▶ **What you have to do**:
Below are the records to transcribe exactly; do not include any images.

*** Data provided ***

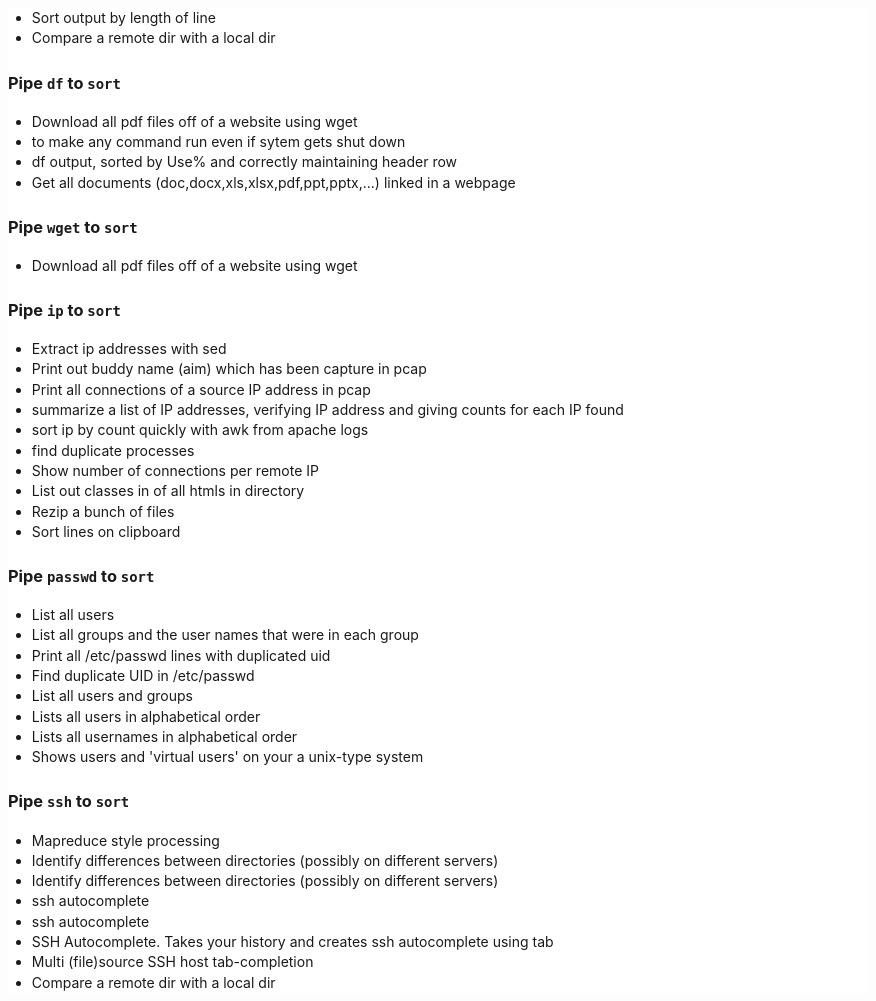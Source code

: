 - Sort output by length of line
- Compare a remote dir with a local dir

            
### Pipe `df` to `sort`

- Download all pdf files off of a website using wget
- to make any command run even if sytem gets shut down
- df output, sorted by Use% and correctly maintaining header row
- Get all documents (doc,docx,xls,xlsx,pdf,ppt,pptx,...) linked in a webpage

            
### Pipe `wget` to `sort`

- Download all pdf files off of a website using wget

            
### Pipe `ip` to `sort`

- Extract ip addresses with sed
- Print out buddy name (aim) which has been capture in pcap
- Print all connections of a source IP address in pcap
- summarize a list of IP addresses, verifying IP address and giving counts for each IP found
- sort ip by count quickly with awk from apache logs
- find duplicate processes
- Show number of connections per remote IP
- List out classes in of all htmls in directory
- Rezip a bunch of files
- Sort lines on clipboard

            
### Pipe `passwd` to `sort`

- List all users
- List all groups and the user names that were in each group
- Print all /etc/passwd lines with duplicated uid
- Find duplicate UID in /etc/passwd
- List all users and groups
- Lists all users in alphabetical order
- Lists all usernames in alphabetical order
- Shows users and 'virtual users' on your a unix-type system

            
### Pipe `ssh` to `sort`

- Mapreduce style processing
- Identify differences between directories (possibly on different servers)
- Identify differences between directories (possibly on different servers)
- ssh autocomplete
- ssh autocomplete
- SSH Autocomplete. Takes your history and creates ssh autocomplete using tab
- Multi (file)source SSH host tab-completion
- Compare a remote dir with a local dir

            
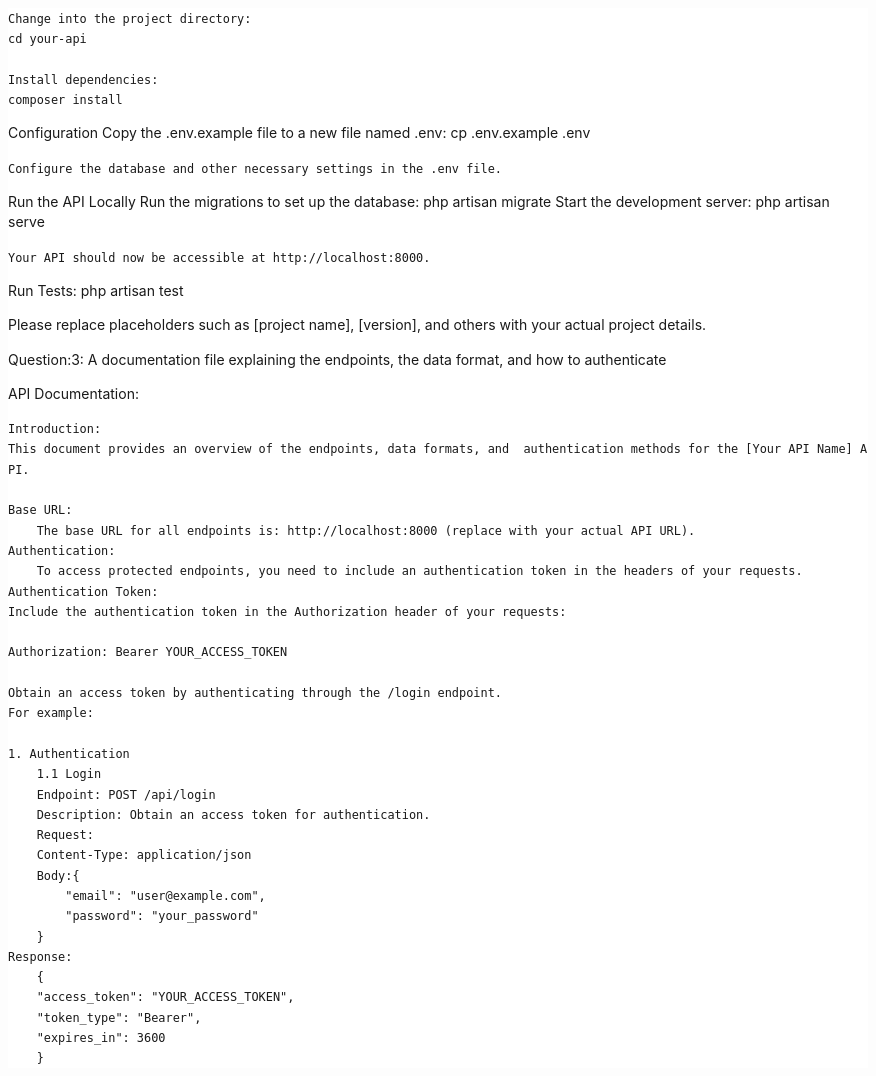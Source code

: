 	Change into the project directory:
	cd your-api

	Install dependencies:
	composer install
	
Configuration
	Copy the .env.example file to a new file named .env:
	cp .env.example .env
	
	Configure the database and other necessary settings in the .env file.
	
Run the API Locally
	Run the migrations to set up the database:
	php artisan migrate
Start the development server:
	php artisan serve

	Your API should now be accessible at http://localhost:8000.

Run Tests:
	php artisan test

Please replace placeholders such as [project name], [version], and others with your actual project details.


Question:3: A documentation file explaining the endpoints, the data format, and how to
authenticate

API Documentation:

	Introduction:
	This document provides an overview of the endpoints, data formats, and 	authentication methods for the [Your API Name] API.

	Base URL:
		The base URL for all endpoints is: http://localhost:8000 (replace with your actual API URL).
	Authentication:
		To access protected endpoints, you need to include an authentication token in the headers of your requests.
	Authentication Token:
	Include the authentication token in the Authorization header of your requests:
	
	Authorization: Bearer YOUR_ACCESS_TOKEN

	Obtain an access token by authenticating through the /login endpoint.
	For example: 

	1. Authentication
		1.1 Login
		Endpoint: POST /api/login
		Description: Obtain an access token for authentication.
		Request:
		Content-Type: application/json
		Body:{
  			"email": "user@example.com",
  			"password": "your_password"
		}
	Response:
		{
  		"access_token": "YOUR_ACCESS_TOKEN",
  		"token_type": "Bearer",
  		"expires_in": 3600
		}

*** End of Data provided ***

▶ **Reply to the exercise**:
Source code

: - Sort output by length of line
- Compare a remote dir with a local dir

            
### Pipe `df` to `sort`

- Download all pdf files off of a website using wget
- to make any command run even if sytem gets shut down
- df output, sorted by Use% and correctly maintaining header row
- Get all documents (doc,docx,xls,xlsx,pdf,ppt,pptx,...) linked in a webpage

            
### Pipe `wget` to `sort`

- Download all pdf files off of a website using wget

            
### Pipe `ip` to `sort`

- Extract ip addresses with sed
- Print out buddy name (aim) which has been capture in pcap
- Print all connections of a source IP address in pcap
- summarize a list of IP addresses, verifying IP address and giving counts for each IP found
- sort ip by count quickly with awk from apache logs
- find duplicate processes
- Show number of connections per remote IP
- List out classes in of all htmls in directory
- Rezip a bunch of files
- Sort lines on clipboard

            
### Pipe `passwd` to `sort`

- List all users
- List all groups and the user names that were in each group
- Print all /etc/passwd lines with duplicated uid
- Find duplicate UID in /etc/passwd
- List all users and groups
- Lists all users in alphabetical order
- Lists all usernames in alphabetical order
- Shows users and 'virtual users' on your a unix-type system

            
### Pipe `ssh` to `sort`

- Mapreduce style processing
- Identify differences between directories (possibly on different servers)
- Identify differences between directories (possibly on different servers)
- ssh autocomplete
- ssh autocomplete
- SSH Autocomplete. Takes your history and creates ssh autocomplete using tab
- Multi (file)source SSH host tab-completion
- Compare a remote dir with a local dir

            
Source code

: 	Change into the project directory:
	cd your-api

	Install dependencies:
	composer install
	
Configuration
	Copy the .env.example file to a new file named .env:
	cp .env.example .env
	
	Configure the database and other necessary settings in the .env file.
	
Run the API Locally
	Run the migrations to set up the database:
	php artisan migrate
Start the development server:
	php artisan serve

	Your API should now be accessible at http://localhost:8000.

Run Tests:
	php artisan test

Please replace placeholders such as [project name], [version], and others with your actual project details.


Question:3: A documentation file explaining the endpoints, the data format, and how to
authenticate

API Documentation:

	Introduction:
	This document provides an overview of the endpoints, data formats, and 	authentication methods for the [Your API Name] API.

	Base URL:
		The base URL for all endpoints is: http://localhost:8000 (replace with your actual API URL).
	Authentication:
		To access protected endpoints, you need to include an authentication token in the headers of your requests.
	Authentication Token:
	Include the authentication token in the Authorization header of your requests:
	
	Authorization: Bearer YOUR_ACCESS_TOKEN

	Obtain an access token by authenticating through the /login endpoint.
	For example: 

	1. Authentication
		1.1 Login
		Endpoint: POST /api/login
		Description: Obtain an access token for authentication.
		Request:
		Content-Type: application/json
		Body:{
  			"email": "user@example.com",
  			"password": "your_password"
		}
	Response:
		{
  		"access_token": "YOUR_ACCESS_TOKEN",
  		"token_type": "Bearer",
  		"expires_in": 3600
		}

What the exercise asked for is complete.